Would you print the lines below exactly, beginning at the line that has "## Contributing" and stopping after the line that has "- En formación: **Google"? Only those lines, and no pictures.

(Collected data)

-=-=-=-=-

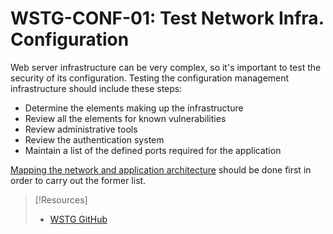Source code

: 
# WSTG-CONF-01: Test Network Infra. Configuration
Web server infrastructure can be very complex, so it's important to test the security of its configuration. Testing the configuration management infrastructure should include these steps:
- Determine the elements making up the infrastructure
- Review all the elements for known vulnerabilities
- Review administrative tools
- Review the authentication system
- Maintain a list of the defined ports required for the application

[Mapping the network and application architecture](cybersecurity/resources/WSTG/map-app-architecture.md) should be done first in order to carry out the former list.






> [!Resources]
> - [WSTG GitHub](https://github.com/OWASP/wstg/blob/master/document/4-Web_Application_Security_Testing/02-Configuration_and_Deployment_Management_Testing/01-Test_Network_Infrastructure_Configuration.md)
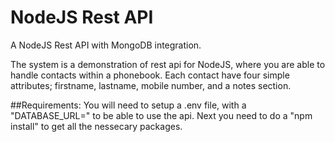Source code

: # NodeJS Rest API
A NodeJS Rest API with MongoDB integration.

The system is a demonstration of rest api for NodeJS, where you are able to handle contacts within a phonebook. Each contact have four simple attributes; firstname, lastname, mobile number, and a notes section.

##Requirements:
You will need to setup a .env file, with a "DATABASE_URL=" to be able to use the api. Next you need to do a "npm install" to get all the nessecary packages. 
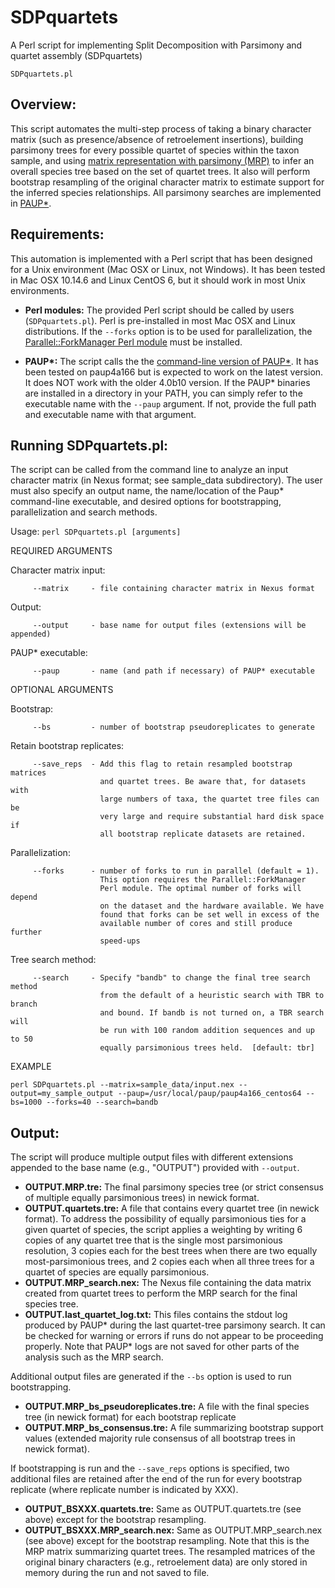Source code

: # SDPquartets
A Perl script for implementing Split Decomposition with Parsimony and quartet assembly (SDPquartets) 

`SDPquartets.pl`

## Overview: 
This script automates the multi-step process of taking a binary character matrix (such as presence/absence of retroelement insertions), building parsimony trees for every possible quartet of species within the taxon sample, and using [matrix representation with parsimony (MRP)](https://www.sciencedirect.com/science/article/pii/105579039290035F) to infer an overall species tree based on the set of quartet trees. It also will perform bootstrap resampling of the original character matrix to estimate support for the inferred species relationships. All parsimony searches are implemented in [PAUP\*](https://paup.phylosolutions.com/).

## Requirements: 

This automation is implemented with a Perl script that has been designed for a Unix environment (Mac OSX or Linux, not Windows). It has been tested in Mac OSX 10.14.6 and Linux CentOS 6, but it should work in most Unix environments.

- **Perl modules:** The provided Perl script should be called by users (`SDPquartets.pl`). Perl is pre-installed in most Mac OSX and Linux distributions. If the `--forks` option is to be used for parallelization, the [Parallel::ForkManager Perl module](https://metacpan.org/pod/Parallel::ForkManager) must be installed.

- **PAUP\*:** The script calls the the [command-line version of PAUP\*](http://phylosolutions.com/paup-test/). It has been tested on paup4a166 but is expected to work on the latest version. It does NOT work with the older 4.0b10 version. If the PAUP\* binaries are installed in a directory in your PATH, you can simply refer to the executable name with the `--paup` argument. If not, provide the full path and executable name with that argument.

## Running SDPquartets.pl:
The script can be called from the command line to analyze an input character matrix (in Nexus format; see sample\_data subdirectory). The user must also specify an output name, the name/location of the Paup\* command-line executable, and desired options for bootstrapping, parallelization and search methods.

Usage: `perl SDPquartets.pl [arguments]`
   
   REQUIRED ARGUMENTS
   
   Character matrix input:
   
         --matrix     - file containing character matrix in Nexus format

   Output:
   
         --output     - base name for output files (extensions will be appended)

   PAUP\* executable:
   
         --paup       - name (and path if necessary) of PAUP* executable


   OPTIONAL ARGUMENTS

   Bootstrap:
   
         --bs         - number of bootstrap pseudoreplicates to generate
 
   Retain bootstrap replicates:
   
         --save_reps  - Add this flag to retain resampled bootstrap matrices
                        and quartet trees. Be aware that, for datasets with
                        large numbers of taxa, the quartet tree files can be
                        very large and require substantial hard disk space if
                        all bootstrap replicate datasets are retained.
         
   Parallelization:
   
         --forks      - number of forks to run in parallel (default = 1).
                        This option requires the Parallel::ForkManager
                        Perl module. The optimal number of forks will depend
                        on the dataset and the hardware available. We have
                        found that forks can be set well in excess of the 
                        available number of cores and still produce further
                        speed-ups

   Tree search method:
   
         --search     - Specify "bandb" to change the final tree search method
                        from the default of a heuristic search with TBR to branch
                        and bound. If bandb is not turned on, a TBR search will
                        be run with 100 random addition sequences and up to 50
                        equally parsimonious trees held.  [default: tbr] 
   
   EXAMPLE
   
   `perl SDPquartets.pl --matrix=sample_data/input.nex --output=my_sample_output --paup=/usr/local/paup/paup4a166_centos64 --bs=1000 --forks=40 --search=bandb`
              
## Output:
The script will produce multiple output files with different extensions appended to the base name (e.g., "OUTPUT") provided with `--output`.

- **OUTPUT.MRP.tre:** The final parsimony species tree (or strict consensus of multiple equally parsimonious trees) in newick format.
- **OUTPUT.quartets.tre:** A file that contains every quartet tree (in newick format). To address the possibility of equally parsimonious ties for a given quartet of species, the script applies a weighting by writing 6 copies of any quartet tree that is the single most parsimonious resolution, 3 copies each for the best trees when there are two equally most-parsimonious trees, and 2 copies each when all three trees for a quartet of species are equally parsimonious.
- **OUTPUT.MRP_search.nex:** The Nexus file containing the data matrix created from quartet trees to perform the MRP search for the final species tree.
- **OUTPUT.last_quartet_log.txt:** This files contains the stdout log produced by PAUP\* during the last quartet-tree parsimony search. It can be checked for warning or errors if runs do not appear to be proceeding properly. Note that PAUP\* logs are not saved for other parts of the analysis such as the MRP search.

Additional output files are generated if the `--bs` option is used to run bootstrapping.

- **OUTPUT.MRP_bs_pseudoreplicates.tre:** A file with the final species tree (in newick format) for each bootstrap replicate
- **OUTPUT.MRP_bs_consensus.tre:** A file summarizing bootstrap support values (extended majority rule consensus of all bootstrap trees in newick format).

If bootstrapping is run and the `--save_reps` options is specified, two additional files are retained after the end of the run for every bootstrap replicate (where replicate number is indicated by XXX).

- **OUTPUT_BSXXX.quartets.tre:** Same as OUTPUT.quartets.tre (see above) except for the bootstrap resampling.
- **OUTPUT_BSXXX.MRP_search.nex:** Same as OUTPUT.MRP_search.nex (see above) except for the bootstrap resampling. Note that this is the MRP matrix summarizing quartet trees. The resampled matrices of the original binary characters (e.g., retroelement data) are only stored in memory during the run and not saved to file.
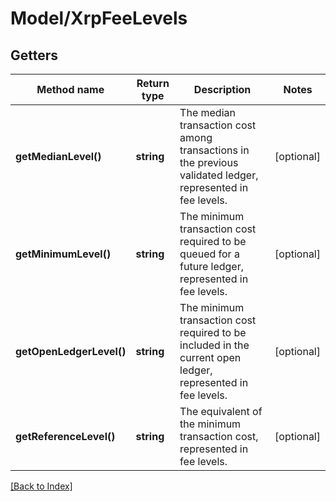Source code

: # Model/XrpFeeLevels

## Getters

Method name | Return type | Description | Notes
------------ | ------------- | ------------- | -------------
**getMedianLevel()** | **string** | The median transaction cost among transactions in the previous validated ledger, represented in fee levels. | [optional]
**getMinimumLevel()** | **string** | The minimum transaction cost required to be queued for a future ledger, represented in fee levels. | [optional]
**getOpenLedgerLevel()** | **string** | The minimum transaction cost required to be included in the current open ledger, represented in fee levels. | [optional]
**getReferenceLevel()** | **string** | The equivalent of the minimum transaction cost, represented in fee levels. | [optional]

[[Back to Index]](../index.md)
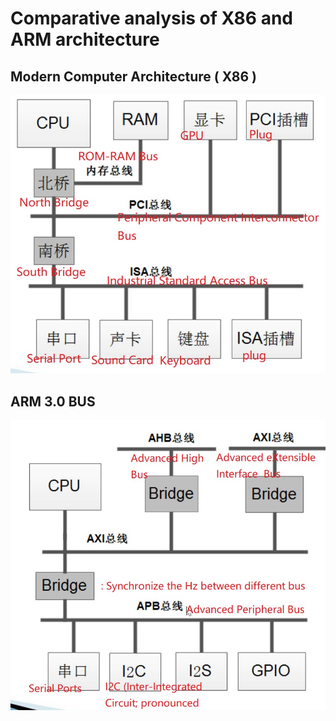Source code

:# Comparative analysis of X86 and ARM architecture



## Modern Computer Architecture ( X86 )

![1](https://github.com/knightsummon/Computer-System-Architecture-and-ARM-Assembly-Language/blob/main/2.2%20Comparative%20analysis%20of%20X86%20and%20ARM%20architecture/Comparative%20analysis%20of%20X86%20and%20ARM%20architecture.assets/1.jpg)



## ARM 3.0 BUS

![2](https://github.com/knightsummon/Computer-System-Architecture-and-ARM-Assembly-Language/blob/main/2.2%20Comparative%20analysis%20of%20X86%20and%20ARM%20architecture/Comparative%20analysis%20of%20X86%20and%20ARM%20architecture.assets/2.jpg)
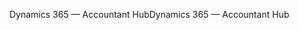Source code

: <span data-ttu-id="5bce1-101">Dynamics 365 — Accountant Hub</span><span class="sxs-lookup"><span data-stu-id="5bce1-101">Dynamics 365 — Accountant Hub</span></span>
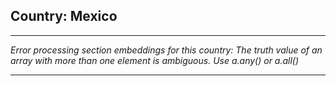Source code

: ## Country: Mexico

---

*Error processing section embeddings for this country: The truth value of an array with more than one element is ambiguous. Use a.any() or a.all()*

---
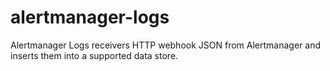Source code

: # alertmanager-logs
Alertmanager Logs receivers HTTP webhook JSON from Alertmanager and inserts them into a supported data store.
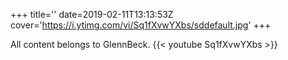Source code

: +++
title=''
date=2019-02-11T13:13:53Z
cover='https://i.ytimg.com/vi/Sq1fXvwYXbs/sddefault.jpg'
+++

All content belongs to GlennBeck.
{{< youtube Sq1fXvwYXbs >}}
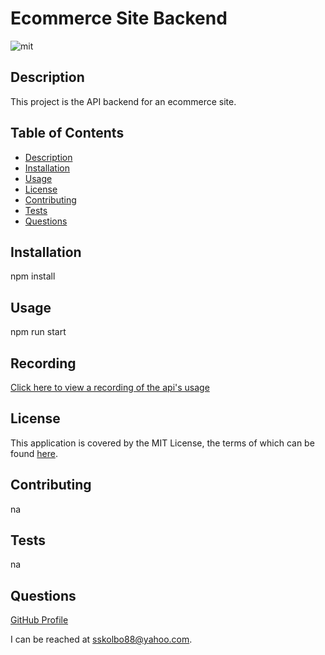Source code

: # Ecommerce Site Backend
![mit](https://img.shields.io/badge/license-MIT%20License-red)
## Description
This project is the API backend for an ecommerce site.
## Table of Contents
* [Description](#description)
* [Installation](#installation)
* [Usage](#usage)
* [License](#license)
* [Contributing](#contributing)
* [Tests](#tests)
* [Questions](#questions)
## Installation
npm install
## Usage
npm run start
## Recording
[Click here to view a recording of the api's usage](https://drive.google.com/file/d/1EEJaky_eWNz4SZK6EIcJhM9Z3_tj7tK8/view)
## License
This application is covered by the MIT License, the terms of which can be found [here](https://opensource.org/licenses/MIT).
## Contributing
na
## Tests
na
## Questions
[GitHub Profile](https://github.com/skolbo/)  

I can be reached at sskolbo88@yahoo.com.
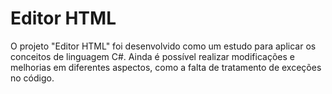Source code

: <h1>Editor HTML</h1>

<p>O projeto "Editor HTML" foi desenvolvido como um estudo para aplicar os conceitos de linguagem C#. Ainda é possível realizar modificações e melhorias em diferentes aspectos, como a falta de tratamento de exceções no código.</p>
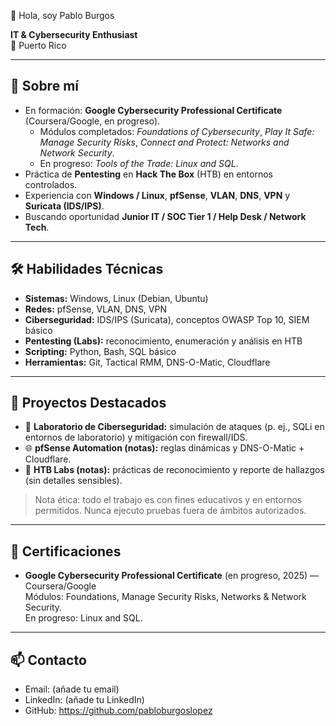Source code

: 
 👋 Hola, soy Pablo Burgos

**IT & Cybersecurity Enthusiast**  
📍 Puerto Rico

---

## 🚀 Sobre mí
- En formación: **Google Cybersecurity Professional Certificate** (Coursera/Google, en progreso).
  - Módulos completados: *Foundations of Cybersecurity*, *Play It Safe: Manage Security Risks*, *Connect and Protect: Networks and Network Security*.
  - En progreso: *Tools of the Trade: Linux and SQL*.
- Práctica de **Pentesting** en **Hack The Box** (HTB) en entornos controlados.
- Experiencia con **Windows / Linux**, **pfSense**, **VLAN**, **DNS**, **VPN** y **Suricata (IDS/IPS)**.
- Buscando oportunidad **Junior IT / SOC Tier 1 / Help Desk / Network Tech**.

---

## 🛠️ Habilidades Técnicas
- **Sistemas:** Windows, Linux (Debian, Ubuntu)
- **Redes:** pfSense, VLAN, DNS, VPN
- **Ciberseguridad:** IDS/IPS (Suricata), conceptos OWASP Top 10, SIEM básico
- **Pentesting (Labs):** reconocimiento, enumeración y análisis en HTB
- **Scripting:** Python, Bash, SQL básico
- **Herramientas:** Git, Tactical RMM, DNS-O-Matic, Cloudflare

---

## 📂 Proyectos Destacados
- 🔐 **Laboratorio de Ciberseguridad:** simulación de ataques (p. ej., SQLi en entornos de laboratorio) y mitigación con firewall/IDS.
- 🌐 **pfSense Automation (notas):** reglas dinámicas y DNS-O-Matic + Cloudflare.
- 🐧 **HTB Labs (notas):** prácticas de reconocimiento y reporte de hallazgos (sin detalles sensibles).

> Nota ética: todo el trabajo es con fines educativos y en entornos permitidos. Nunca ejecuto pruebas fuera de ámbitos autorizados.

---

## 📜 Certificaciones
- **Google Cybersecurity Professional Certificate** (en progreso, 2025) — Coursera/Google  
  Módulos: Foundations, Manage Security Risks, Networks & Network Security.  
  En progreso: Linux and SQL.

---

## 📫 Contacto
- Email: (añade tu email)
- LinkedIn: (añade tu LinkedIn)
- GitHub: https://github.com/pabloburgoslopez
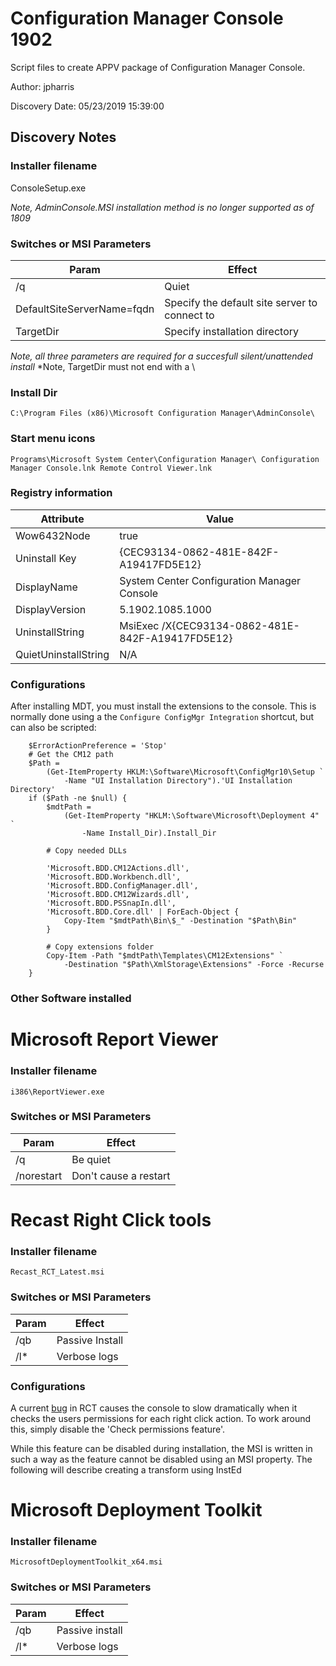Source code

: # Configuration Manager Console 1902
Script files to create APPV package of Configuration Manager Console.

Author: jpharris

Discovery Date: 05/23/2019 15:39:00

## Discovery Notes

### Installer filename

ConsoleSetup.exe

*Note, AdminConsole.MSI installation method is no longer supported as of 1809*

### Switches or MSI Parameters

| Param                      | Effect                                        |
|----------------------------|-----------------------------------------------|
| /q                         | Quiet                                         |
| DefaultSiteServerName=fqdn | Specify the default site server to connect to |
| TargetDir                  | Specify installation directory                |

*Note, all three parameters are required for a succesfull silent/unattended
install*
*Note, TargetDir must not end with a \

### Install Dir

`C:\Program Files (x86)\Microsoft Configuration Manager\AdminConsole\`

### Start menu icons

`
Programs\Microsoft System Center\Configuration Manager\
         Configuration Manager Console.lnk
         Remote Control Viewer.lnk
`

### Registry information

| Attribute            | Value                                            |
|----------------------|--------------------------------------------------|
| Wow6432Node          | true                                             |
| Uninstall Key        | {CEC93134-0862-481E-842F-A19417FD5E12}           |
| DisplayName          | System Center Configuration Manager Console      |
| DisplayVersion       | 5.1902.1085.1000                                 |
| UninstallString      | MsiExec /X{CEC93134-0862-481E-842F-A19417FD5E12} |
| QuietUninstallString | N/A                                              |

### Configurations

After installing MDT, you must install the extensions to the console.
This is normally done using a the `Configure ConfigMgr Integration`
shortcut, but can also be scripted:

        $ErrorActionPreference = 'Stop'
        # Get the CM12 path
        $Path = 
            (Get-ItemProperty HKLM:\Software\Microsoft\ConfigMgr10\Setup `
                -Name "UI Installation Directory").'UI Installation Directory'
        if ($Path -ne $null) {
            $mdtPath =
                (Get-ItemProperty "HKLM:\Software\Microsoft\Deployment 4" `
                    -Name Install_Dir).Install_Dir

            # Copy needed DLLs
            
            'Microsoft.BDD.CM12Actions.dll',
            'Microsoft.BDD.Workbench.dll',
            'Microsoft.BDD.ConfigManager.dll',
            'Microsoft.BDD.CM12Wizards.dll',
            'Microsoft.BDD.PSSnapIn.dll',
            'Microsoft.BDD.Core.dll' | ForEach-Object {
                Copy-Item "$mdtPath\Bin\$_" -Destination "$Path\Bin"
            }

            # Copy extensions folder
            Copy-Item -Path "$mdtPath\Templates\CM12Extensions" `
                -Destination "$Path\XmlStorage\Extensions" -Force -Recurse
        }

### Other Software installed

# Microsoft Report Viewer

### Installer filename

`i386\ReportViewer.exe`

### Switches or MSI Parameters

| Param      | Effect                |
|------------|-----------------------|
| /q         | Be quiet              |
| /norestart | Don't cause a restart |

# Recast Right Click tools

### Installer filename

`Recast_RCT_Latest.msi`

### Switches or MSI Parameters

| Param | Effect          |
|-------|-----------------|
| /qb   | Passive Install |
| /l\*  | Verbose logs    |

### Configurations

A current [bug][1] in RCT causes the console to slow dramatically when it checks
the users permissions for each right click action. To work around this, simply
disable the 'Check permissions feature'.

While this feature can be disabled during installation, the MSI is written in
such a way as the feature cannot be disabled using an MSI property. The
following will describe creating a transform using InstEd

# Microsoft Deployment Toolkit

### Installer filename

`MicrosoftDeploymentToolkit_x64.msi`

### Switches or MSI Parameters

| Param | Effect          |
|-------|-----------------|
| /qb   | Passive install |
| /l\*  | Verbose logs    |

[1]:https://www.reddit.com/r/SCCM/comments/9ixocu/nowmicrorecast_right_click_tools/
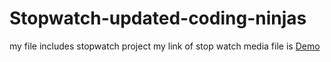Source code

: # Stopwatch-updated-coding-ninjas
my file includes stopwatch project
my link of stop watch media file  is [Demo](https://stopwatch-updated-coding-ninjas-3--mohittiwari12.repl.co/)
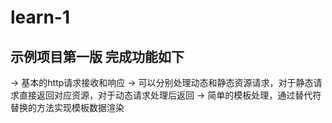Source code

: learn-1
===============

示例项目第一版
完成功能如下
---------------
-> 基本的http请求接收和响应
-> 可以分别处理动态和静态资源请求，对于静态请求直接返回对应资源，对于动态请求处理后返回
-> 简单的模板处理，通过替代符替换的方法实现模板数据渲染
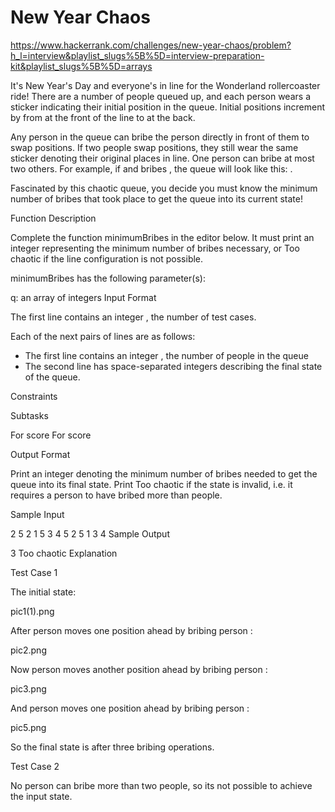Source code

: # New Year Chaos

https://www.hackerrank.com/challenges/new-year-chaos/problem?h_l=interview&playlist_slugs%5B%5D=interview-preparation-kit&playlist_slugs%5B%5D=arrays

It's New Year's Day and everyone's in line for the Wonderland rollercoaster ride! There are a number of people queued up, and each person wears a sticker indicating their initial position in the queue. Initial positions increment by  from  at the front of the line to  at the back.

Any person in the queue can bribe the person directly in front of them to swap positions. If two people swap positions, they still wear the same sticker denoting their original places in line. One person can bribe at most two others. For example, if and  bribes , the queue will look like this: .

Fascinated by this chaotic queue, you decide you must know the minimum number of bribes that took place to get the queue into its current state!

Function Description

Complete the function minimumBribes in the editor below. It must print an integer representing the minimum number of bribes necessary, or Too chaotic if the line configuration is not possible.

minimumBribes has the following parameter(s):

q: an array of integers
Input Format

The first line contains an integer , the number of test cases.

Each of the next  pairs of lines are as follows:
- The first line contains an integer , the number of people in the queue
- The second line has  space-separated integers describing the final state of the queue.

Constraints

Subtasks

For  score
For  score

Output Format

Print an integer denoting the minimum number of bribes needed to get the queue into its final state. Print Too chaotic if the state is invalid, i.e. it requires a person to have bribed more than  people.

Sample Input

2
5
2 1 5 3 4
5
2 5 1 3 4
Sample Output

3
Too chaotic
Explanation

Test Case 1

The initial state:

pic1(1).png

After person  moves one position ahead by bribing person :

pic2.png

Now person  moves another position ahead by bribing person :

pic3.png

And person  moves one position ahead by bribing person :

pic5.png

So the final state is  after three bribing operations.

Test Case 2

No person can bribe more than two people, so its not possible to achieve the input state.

-=-=-=-=-

SOLVED EXERCISE ->
## Contributing
na
## Tests
na
## Questions
[GitHub Profile](https://github.com/skolbo/)  

I can be reached at sskolbo88@yahoo.com.
Source code

: <h1>Editor HTML</h1>

<p>O projeto "Editor HTML" foi desenvolvido como um estudo para aplicar os conceitos de linguagem C#. Ainda é possível realizar modificações e melhorias em diferentes aspectos, como a falta de tratamento de exceções no código.</p>
Source code

: 
 👋 Hola, soy Pablo Burgos

**IT & Cybersecurity Enthusiast**  
📍 Puerto Rico

---

## 🚀 Sobre mí
- En formación: **Google Cybersecurity Professional Certificate** (Coursera/Google, en progreso).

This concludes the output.